Stihl, I got started like alot of us, cutting with my dad. I spent some time in California and when I was out there the lady I was renting a house from wanted a Avacado tree down and asked if I could do it. All I had was a pruning hand saw. I told her I could get it down to the main trunk and I did. So started my climbing work. Over the years I worked for freinds and family and on my own stuff but never full time. Two years ago my dad had a 70' red oak next to his house and garage my buddy and I said we would remove it for him. So with a rented lift some rope and a old harness we took it down. I had so much fun I decided I wanted to do more. We have 38 Acres of hard wood that belongs to my dad behind my house that has afforded me the opportunity to build skills slow and steady and not reck anything or kill myself. This last October I was gettuing laid off for a month so I went out bought all new gear got insurance and went door knocking and passing out business cards. Building my biz slowly and have been picking up alot work as of late. Back to work full time building and developing robotic systems and cut week nights and weekends.

Mickey 


____________________________________________________________


Confidence is the feeling you have before you fully understanding the situation


----------



## Tree Pig (May 21, 2009)

mic687 said:


> Stihl, I got started like alot of us, cutting with my dad. I spent some time in California and when I was out there the lady I was renting a house from wanted a Avacado tree down and asked if I could do it. All I had was a pruning hand saw. I told her I could get it down to the main trunk and I did. So started my climbing work. Over the years I worked for freinds and family and on my own stuff but never full time.
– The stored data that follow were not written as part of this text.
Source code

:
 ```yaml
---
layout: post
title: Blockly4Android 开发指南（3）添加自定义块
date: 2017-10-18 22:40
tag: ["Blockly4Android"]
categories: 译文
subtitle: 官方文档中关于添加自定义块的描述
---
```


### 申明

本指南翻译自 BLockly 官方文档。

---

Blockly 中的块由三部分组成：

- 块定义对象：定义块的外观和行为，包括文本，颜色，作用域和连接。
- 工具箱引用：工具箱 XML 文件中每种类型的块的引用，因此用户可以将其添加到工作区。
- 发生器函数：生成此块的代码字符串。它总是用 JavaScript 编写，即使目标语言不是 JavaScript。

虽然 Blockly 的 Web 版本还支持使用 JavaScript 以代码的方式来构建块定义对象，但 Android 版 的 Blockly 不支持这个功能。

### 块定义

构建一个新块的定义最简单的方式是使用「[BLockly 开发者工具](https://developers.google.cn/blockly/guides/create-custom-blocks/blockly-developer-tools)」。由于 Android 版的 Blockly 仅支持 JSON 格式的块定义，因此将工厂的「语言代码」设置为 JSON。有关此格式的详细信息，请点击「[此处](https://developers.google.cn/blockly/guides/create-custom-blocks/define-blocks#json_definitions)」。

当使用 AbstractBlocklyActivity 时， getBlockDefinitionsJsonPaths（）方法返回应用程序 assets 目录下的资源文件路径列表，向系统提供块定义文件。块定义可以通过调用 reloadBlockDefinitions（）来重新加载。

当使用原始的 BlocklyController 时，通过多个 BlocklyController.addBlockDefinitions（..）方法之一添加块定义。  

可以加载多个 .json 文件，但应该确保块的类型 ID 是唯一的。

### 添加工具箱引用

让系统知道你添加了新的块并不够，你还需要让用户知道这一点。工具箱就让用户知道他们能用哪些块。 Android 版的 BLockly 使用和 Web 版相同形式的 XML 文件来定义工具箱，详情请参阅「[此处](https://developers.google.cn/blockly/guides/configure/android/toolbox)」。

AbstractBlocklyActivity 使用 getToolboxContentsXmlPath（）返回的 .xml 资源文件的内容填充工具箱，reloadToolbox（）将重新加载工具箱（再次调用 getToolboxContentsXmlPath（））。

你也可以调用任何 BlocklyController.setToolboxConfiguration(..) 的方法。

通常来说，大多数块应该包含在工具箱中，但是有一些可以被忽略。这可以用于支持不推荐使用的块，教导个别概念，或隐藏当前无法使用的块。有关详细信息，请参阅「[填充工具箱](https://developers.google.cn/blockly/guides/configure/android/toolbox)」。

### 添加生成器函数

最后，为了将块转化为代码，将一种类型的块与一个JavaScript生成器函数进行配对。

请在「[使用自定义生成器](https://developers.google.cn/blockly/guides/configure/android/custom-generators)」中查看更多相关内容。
Two years ago my dad had a 70' red oak next to his house and garage my buddy and I said we would remove it for him. So with a rented lift some rope and a old harness we took it down. I had so much fun I decided I wanted to do more. We have 38 Acres of hard wood that belongs to my dad behind my house that has afforded me the opportunity to build skills slow and steady and not reck anything or kill myself. This last October I was gettuing laid off for a month so I went out bought all new gear got insurance and went door knocking and passing out business cards. Building my biz slowly and have been picking up alot work as of late. Back to work full time building and developing robotic systems and cut week nights and weekends.
> 
> Mickey
> 
> ...




Thats awesome man, sometimes doing the work you love is more rewarding then doing the work that pays the best. I myself also do this on the side from my job that pays the bills. I work nights so it gives me the days free to do this stuff. I make a very good living at what I do and don't need the money I get from trees but I just love doing tree work. My wife gets a little ticked about the tree work ("its so dangerous"). My main job is just as dangerous so with this going too she worries twice as much, but I am addicted and not ready to stop doing it. YET...

Keep up the good work.


----------



## conlan (Jun 2, 2009)

*How much did you charge?*

Just curious what you charged to remove the tree. Did your price include removal of all the wood and if not, how much extra would you have charged him to remove all the wood?


----------



## mic687 (Jun 2, 2009)

Left all the wood and brush on site for the home owner. I would not touch that tree for under 2300.00 again. If they don't want to pay that price I don't want the job and 2300.00 may even be a little low. That tree with all the crap around it was a pia. My theory is if the job is going to be very hard make it worth doing. I know two other guys bid the job one at 1200.00 and one at 1600.00 and neither guy showed up to do the job.


----------



## extremewoodwork (Jun 2, 2009)

*zipline*

Trees like this I get permission from neighbors to set the recieving end of a zipline. Blocking the wood still sucks but the brush comes down faster. It is also safer than risking a hit to an energized powerline. Wood does conduct electricity.


----------



## ropensaddle (Jun 2, 2009)

mic687 said:


> My groundie and I did this 95' Cottonwood with a 35"dbh. Power lines on three sides a shed and apple tree on the fourth side. Landing zone of 20' by
> 20' lowered almost all pieces with a homemade capstan strapped to the base. Saws used ms192, ms270,ms650 with a 32" bar. This was a very tough tree there was so much stuff to get snaged on or caught in. No access for a crane or bucket truck so I climbed it and it came down a piece at a time. Guy planted this tree 45 years ago and said he has regretted it for the last 25. Two other guys bid it and did not show and I think I know why.
> 
> 
> ...



Good work ppe nice I hate cottonwood can smell that suka from here lol. I think I would have had the take down the service and dropped that bugger!


----------



## treemandan (Jun 2, 2009)

extremewoodwork said:


> Trees like this I get permission from neighbors to set the recieving end of a zipline. Blocking the wood still sucks but the brush comes down faster. It is also safer than risking a hit to an energized powerline. Wood does conduct electricity.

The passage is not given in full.